News compiled by Frank Kouwenhoven, Liu Hongchi, Zhang Mingming and Bi Yifei

Storysinging / storytelling in China – special volume planned 
 

The deadline for submitting papers for the planned volume of the CHIME journal on Chinese storytelling and storysinging is 1 October 2015. The volume will be based primarily on papers presented during last year's CHIME workshop in Venice. However, scholars who did not make it to that event, but who are interested to contribute, are encouraged to contact us and to submit a paper for the publication. Articles should not exceed 8,000 words in length. Further editorial guidelines will be available soon on the Chime website. You can send contributions to (or get in touch for more information with) the Editor of CHIME, Frank Kouwenhoven, at chime@wxs.nl

CHIME conference volume on 'Soundscapes in China' in the making

The overwhelming response to last year's CHIME conference on 'Sound, Noise and the Everyday – Soundscapes in Contemporary China', in Aarhus, Denmark, has led the organizers to prepare a  publication of a selection of papers presented during this meeting.
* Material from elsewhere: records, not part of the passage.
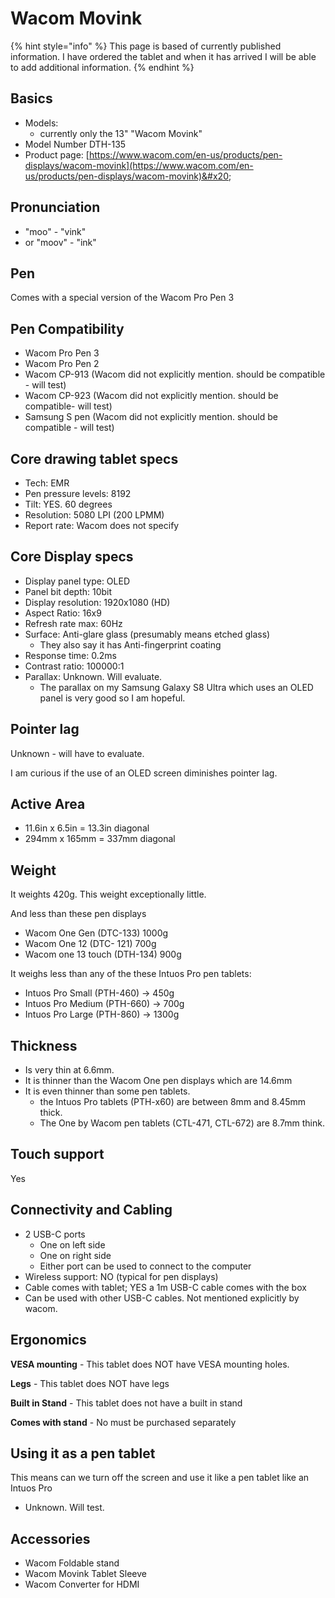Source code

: # Wacom Movink

{% hint style="info" %}
This page is based of currently published information. I have ordered the tablet and when it has arrived I will be able to add additional information.
{% endhint %}

## Basics

* Models:
  * currently only the 13" "Wacom Movink"
* Model Number DTH-135
* Product page: [https://www.wacom.com/en-us/products/pen-displays/wacom-movink](https://www.wacom.com/en-us/products/pen-displays/wacom-movink)&#x20;

## Pronunciation

* "moo" - "vink"
* or "moov" - "ink"

## Pen

Comes with a special version of the Wacom Pro Pen 3

## Pen Compatibility

* Wacom Pro Pen 3
* Wacom Pro Pen 2
* Wacom CP-913 (Wacom did not explicitly mention. should be compatible - will test)
* Wacom CP-923 (Wacom did not explicitly mention. should be compatible- will test)
* Samsung S pen (Wacom did not explicitly mention. should be compatible - will test)

## Core drawing tablet specs

* Tech: EMR
* Pen pressure levels: 8192
* Tilt: YES. 60 degrees
* Resolution: 5080 LPI (200 LPMM)
* Report rate: Wacom does not specify

## Core Display specs

* Display panel type: OLED
* Panel bit depth: 10bit
* Display resolution: 1920x1080 (HD)
* Aspect Ratio: 16x9
* Refresh rate max: 60Hz
* Surface: Anti-glare glass (presumably means etched glass)
  * They also say it has Anti-fingerprint coating
* Response time: 0.2ms
* Contrast ratio: 100000:1
* Parallax: Unknown. Will evaluate.
  * The parallax on my Samsung Galaxy S8 Ultra which uses an OLED panel is very good so I am hopeful.

## Pointer lag

Unknown - will have to evaluate.

I am curious if the use of an OLED screen diminishes pointer lag.

## Active Area

* 11.6in x 6.5in = 13.3in diagonal
* 294mm x 165mm = 337mm diagonal

## Weight

It weights 420g. This weight exceptionally little.&#x20;

And less than these pen displays

* Wacom One Gen (DTC-133) 1000g
* Wacom One 12 (DTC- 121) 700g
* Wacom one 13 touch (DTH-134) 900g

It weighs less than any of the these Intuos Pro pen tablets:

* Intuos Pro Small (PTH-460) -> 450g
* Intuos Pro Medium (PTH-660) -> 700g
* Intuos Pro Large (PTH-860) -> 1300g

## Thickness

* Is very thin at 6.6mm.
* It is thinner than the Wacom One pen displays which are 14.6mm
* It is even thinner than some pen tablets.&#x20;
  * the Intuos Pro tablets (PTH-x60) are between 8mm and 8.45mm thick.
  * The One by Wacom pen tablets (CTL-471, CTL-672) are 8.7mm think.

## Touch support

Yes

## Connectivity and Cabling

* 2 USB-C ports
  * One on left side
  * One on right side
  * Either port can be used to connect to the computer
* Wireless support: NO (typical for pen displays)
* Cable comes with tablet; YES a 1m USB-C cable comes with the box
* Can be used with other USB-C cables. Not mentioned explicitly by wacom.

## Ergonomics

**VESA mounting** - This tablet does NOT have VESA mounting holes.

**Legs** - This tablet does NOT have legs

**Built in Stand** - This tablet does not have a built in stand

**Comes with stand** - No must be purchased separately

## Using it as a pen tablet&#x20;

This means can we turn off the screen and use it like a pen tablet like an Intuos Pro

* Unknown. Will test.

## Accessories

* Wacom Foldable stand
* Wacom Movink Tablet Sleeve
* Wacom Converter for HDMI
Andreas Steen and Frank Kouwenhoven will act as the book's editors. Participants have been approached to submit their articles by the 1st of June, 2015. We have already received a number of papers, and are in touch with several publishing houses to examine possibilities for realizing this volume in print. 

Chinese-Western cross-culture and theatre at the Holland Festival, June 2015

A new opera by Chinese composer Guo Wenjing, Si Fan, will be premiered during the upcoming Holland Festival in Amsterdam in the Netherlands, in June 2015. The performance will be a cooperation between Sichuan opera singer Shen Tiemei, members of the Sichuan opera institute in Chengdu, the Dutch Nieuw Ensemble (for contemporary music) and film maker Frank Scheffer. Scheffer has made a documentary about Guo Wenjing which will serve as an introduction to the performance, but also (once the music starts) as a filmic backdrop and poetic commentary to the stage drama. Guo Wenjing took a traditional Chinese opera story as his point of departure and has combined Sichuan opera music with Western instruments and contemporary compositional techniques. The story of Si Fan is about a nun who longs to escape the narrow confines of the monastery in which she lives; she plans an escape, hoping to find love and fulfilment in the outside world.
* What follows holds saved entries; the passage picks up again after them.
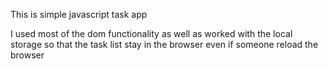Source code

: This is simple javascript task app

I used most of the dom functionality as well as worked with the local storage so that the task list stay in the browser even if someone reload the browser
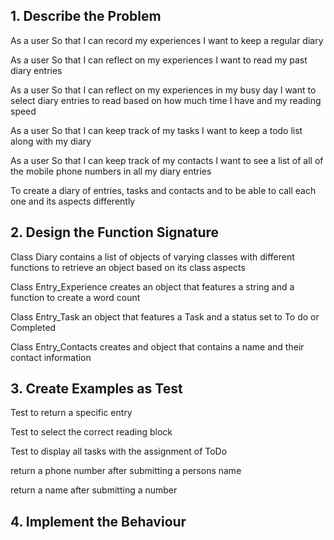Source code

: ## 1. Describe the Problem

As a user
So that I can record my experiences
I want to keep a regular diary

As a user
So that I can reflect on my experiences
I want to read my past diary entries

As a user
So that I can reflect on my experiences in my busy day
I want to select diary entries to read based on how much time I have and my reading speed

As a user
So that I can keep track of my tasks
I want to keep a todo list along with my diary

As a user
So that I can keep track of my contacts
I want to see a list of all of the mobile phone numbers in all my diary entries

To create a diary of entries, tasks and contacts and to be able to call each one and its aspects differently


## 2. Design the Function Signature

Class Diary
    contains a list of objects of varying classes with different functions to retrieve an object based on its class aspects

Class Entry_Experience
    creates an object that features a string and a function to create a word count

Class Entry_Task
    an object that features a Task and a status set to To do or Completed

Class Entry_Contacts
    creates and object that contains a name and their contact information


## 3. Create Examples as Test

Test to return a specific entry

Test to select the correct reading block

Test to display all tasks with the assignment of ToDo

return a phone number after submitting a persons name

return a name after submitting a number
## 4. Implement the Behaviour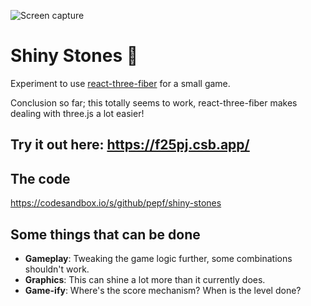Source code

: ![Screen capture](https://i.imgur.com/aXEj0Yg.gif)

# Shiny Stones 💎

Experiment to use [react-three-fiber](https://github.com/react-spring/react-three-fiber) for a small game.

Conclusion so far; this totally seems to work, react-three-fiber makes dealing with three.js a lot easier!

## Try it out here: https://f25pj.csb.app/

## The code

https://codesandbox.io/s/github/pepf/shiny-stones

## Some things that can be done

- **Gameplay**: Tweaking the game logic further, some combinations shouldn't work.
- **Graphics**: This can shine a lot more than it currently does.
- **Game-ify**: Where's the score mechanism? When is the level done?
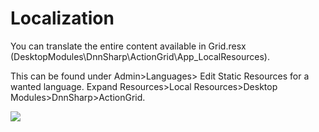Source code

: # Localization

You can translate the entire content available in Grid.resx \(DesktopModules\DnnSharp\ActionGrid\App\_LocalResources\).

This can be found under Admin&gt;Languages&gt; Edit Static Resources for a wanted language. Expand Resources&gt;Local Resources&gt;Desktop Modules&gt;DnnSharp&gt;ActionGrid.

![](//static.dnnsharp.com/screenshot/action-grid/localize-buttons.png)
This joint opera/film-project, given the umbrella title The inner landscape, is mirrored in a second cooperative project which will also be presented (albeit on different dates) at the Holland Festival: As big as the sky, a theatre work by Dutch composer Arnoud Noordgraaf features a stage design and film projections by Chinese conceptual artist Ai Weiwei. The performance will explore contrasts between East and West, and between modern and ancient life in China. It will be performed by the Asko/Schönberg Ensemble, in combination with Chinese and Western voices. As big as the sky, sung in English and in Chinese, is presented with Dutch surtitles, on 11, 12 and 14 June at the Muziekgebouw aan het IJ. The inner landscape , sung in Chinese, with Dutch surtitles, is scheduled for 16 June, in the same venue. For tickets or for more information, see www.hollandfestival.nl/en/

The Sacred in Popular Music,
30 July, Chichester/Lancashire UK

The University of Central Lancashire, the Institute of Contemporary Music Performance and the University of Chichester are pleased to invite submissions of proposals for the symposium The Sacred in Popular Music (or, in more elaborate from: Sacred Songs: Religion, Spirituality and the Divine in Popular Music Culture) that will take place at The Institute of Contemporary Music Performance in the UK on Thursday 30th July 2015. The conference committee invites all academics and university professionals, composers, musicologists and practitioners with a special interest in the relationship between the sacred and popular music to submit proposals related specifically to this issue. The organizers are especially interested in the variety of approaches to the subject, which these may include, but not restricted by: the role of religion in lives of artists within the popular music genre; the incorporation of popular music in sacred ceremonies; religious metaphor in popular music; incorporation of religion within popular music practice; fandom as a form of worship; divinity and rock stardom (rock stars’ homes as sites of pilgrimage, etc); pop memorabilia as holy relics.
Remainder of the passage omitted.